The task calls for every entry to be printed word for word, without the images.

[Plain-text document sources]
________________________

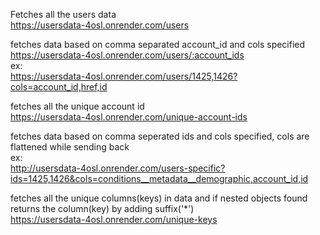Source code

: Fetches all the users data<br/>
https://usersdata-4osl.onrender.com/users<br/>

fetches data based on comma separated account_id and cols specified<br/>
https://usersdata-4osl.onrender.com/users/:account_ids<br/>
ex:<br/>
https://usersdata-4osl.onrender.com/users/1425,1426?cols=account_id,href,id<br/>

fetches all the unique account id<br/>
https://usersdata-4osl.onrender.com/unique-account-ids<br/>

fetches data based on comma seperated ids and cols specified, cols are flattened while sending back<br/>
ex:<br/>
http://usersdata-4osl.onrender.com/users-specific?ids=1425,1426&cols=conditions__metadata__demographic,account_id,id<br/>

fetches all the unique columns(keys) in data and if nested objects found returns the column(key) by adding suffix('*')<br/>
https://usersdata-4osl.onrender.com/unique-keys
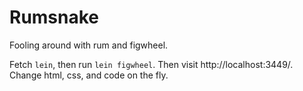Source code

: Rumsnake
========

Fooling around with rum and figwheel.

Fetch `lein`, then run `lein figwheel`. Then visit http://localhost:3449/.
Change html, css, and code on the fly.
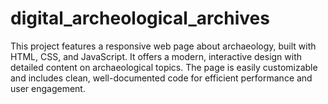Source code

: # digital_archeological_archives
This project features a responsive web page about archaeology, built with HTML, CSS, and JavaScript. It offers a modern, interactive design with detailed content on archaeological topics. The page is easily customizable and includes clean, well-documented code for efficient performance and user engagement.
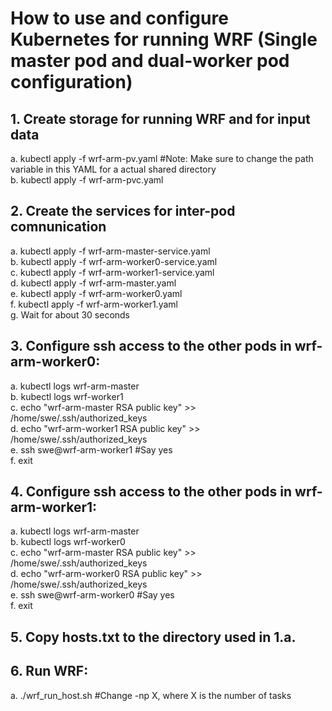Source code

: # How to use and configure Kubernetes for running WRF (Single master pod and dual-worker pod configuration)

## 1. Create storage for running WRF and for input data
a. kubectl apply -f wrf-arm-pv.yaml #Note: Make sure to change the path variable in this YAML for a actual shared directory\
b. kubectl apply -f wrf-arm-pvc.yaml

## 2. Create the services for inter-pod comnunication
a. kubectl apply -f wrf-arm-master-service.yaml\
b. kubectl apply -f wrf-arm-worker0-service.yaml\
c. kubectl apply -f wrf-arm-worker1-service.yaml\
d. kubectl apply -f wrf-arm-master.yaml\
e. kubectl apply -f wrf-arm-worker0.yaml\
f. kubectl apply -f wrf-arm-worker1.yaml\
g. Wait for about 30 seconds

## 3. Configure ssh access to the other pods in wrf-arm-worker0:
a. kubectl logs wrf-arm-master\
b. kubectl logs wrf-worker1\
c. echo "wrf-arm-master RSA public key" >> /home/swe/.ssh/authorized_keys\
d. echo "wrf-arm-worker1 RSA public key" >> /home/swe/.ssh/authorized_keys\
e. ssh swe@wrf-arm-worker1 #Say yes\
f. exit

## 4. Configure ssh access to the other pods in wrf-arm-worker1:
a. kubectl logs wrf-arm-master\
b. kubectl logs wrf-worker0\
c. echo "wrf-arm-master RSA public key" >> /home/swe/.ssh/authorized_keys\
d. echo "wrf-arm-worker0 RSA public key" >> /home/swe/.ssh/authorized_keys\
e. ssh swe@wrf-arm-worker0 #Say yes\
f. exit

## 5. Copy hosts.txt to the directory used in 1.a.

## 6. Run WRF:
a. ./wrf_run_host.sh #Change -np X, where X is the number of tasks

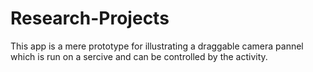 # Research-Projects
This app is a mere prototype for illustrating a draggable camera pannel which is run 
on a sercive and can be controlled by the activity.
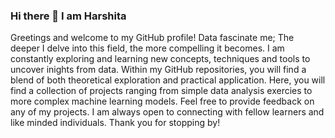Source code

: ### Hi there 👋 I am Harshita

Greetings and welcome to my GitHub profile!
Data fascinate me; The deeper I delve into this field, the more compelling it becomes. I am constantly exploring and learning new concepts, techniques and tools to uncover inights from data.
Within my GitHub repositories, you will find a blend of both theoretical exploration and practical application. Here, you will find a collection of projects ranging from simple data analysis exercies to more complex machine learning models.
Feel free to provide feedback on any of my projects. 
I am always open to connecting with fellow learners and like minded individuals.
Thank you for stopping by! 
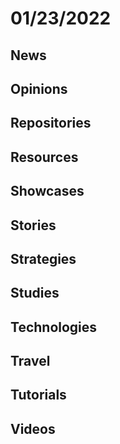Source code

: # 01/23/2022

## News

## Opinions

## Repositories

## Resources

## Showcases


## Stories


## Strategies


## Studies

## Technologies

## Travel

## Tutorials

## Videos
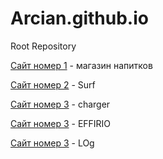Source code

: # Arcian.github.io
Root Repository

  [Сайт номер 1](Arcian.github.io/tannergoods/) - магазин напитков
   
  [Сайт номер 2](Arcian.github.io/Surf/ "D") - Surf

  [Сайт номер 3](Arcian.github.io/ChargerCustoms/ "D") - charger

  [Сайт номер 3](Arcian.github.io/oke2/ "D") - EFFIRIO
  
  [Сайт номер 3](Arcian.github.io/project/ "D") - LOg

________________________

- _Task output_
Source code

: Fetches all the users data<br/>
https://usersdata-4osl.onrender.com/users<br/>

fetches data based on comma separated account_id and cols specified<br/>
https://usersdata-4osl.onrender.com/users/:account_ids<br/>
ex:<br/>
https://usersdata-4osl.onrender.com/users/1425,1426?cols=account_id,href,id<br/>

fetches all the unique account id<br/>
https://usersdata-4osl.onrender.com/unique-account-ids<br/>

fetches data based on comma seperated ids and cols specified, cols are flattened while sending back<br/>
ex:<br/>
http://usersdata-4osl.onrender.com/users-specific?ids=1425,1426&cols=conditions__metadata__demographic,account_id,id<br/>

fetches all the unique columns(keys) in data and if nested objects found returns the column(key) by adding suffix('*')<br/>
https://usersdata-4osl.onrender.com/unique-keys
Source code

: Rumsnake
========

Fooling around with rum and figwheel.

Fetch `lein`, then run `lein figwheel`. Then visit http://localhost:3449/.
Change html, css, and code on the fly.
Source code

: # digital_archeological_archives
This project features a responsive web page about archaeology, built with HTML, CSS, and JavaScript. It offers a modern, interactive design with detailed content on archaeological topics. The page is easily customizable and includes clean, well-documented code for efficient performance and user engagement.
Source code

: # How to use and configure Kubernetes for running WRF (Single master pod and dual-worker pod configuration)

## 1. Create storage for running WRF and for input data
a. kubectl apply -f wrf-arm-pv.yaml #Note: Make sure to change the path variable in this YAML for a actual shared directory\
b. kubectl apply -f wrf-arm-pvc.yaml

## 2. Create the services for inter-pod comnunication
a. kubectl apply -f wrf-arm-master-service.yaml\
b. kubectl apply -f wrf-arm-worker0-service.yaml\
c. kubectl apply -f wrf-arm-worker1-service.yaml\
d. kubectl apply -f wrf-arm-master.yaml\
e. kubectl apply -f wrf-arm-worker0.yaml\
f. kubectl apply -f wrf-arm-worker1.yaml\
g. Wait for about 30 seconds

## 3. Configure ssh access to the other pods in wrf-arm-worker0:
a. kubectl logs wrf-arm-master\
b. kubectl logs wrf-worker1\
c. echo "wrf-arm-master RSA public key" >> /home/swe/.ssh/authorized_keys\
d. echo "wrf-arm-worker1 RSA public key" >> /home/swe/.ssh/authorized_keys\
e. ssh swe@wrf-arm-worker1 #Say yes\
f. exit

## 4. Configure ssh access to the other pods in wrf-arm-worker1:
a. kubectl logs wrf-arm-master\
b. kubectl logs wrf-worker0\
c. echo "wrf-arm-master RSA public key" >> /home/swe/.ssh/authorized_keys\
d. echo "wrf-arm-worker0 RSA public key" >> /home/swe/.ssh/authorized_keys\
e. ssh swe@wrf-arm-worker0 #Say yes\
f. exit

## 5. Copy hosts.txt to the directory used in 1.a.

## 6. Run WRF:
a. ./wrf_run_host.sh #Change -np X, where X is the number of tasks

 # Research-Projects
This app is a mere prototype for illustrating a draggable camera pannel which is run 
on a sercive and can be controlled by the activity.
Source code

: ### Hi there 👋 I am Harshita

Greetings and welcome to my GitHub profile!
Data fascinate me; The deeper I delve into this field, the more compelling it becomes. I am constantly exploring and learning new concepts, techniques and tools to uncover inights from data.
Within my GitHub repositories, you will find a blend of both theoretical exploration and practical application. Here, you will find a collection of projects ranging from simple data analysis exercies to more complex machine learning models.
Feel free to provide feedback on any of my projects. 
I am always open to connecting with fellow learners and like minded individuals.
Thank you for stopping by! 
Source code

: # 01/23/2022

## News

## Opinions

## Repositories

## Resources

## Showcases


## Stories


## Strategies


## Studies

## Technologies

## Travel

## Tutorials

## Videos
Source code

: # Arcian.github.io
Root Repository

  [Сайт номер 1](Arcian.github.io/tannergoods/) - магазин напитков
   
  [Сайт номер 2](Arcian.github.io/Surf/ "D") - Surf

  [Сайт номер 3](Arcian.github.io/ChargerCustoms/ "D") - charger

  [Сайт номер 3](Arcian.github.io/oke2/ "D") - EFFIRIO
  
  [Сайт номер 3](Arcian.github.io/project/ "D") - LOg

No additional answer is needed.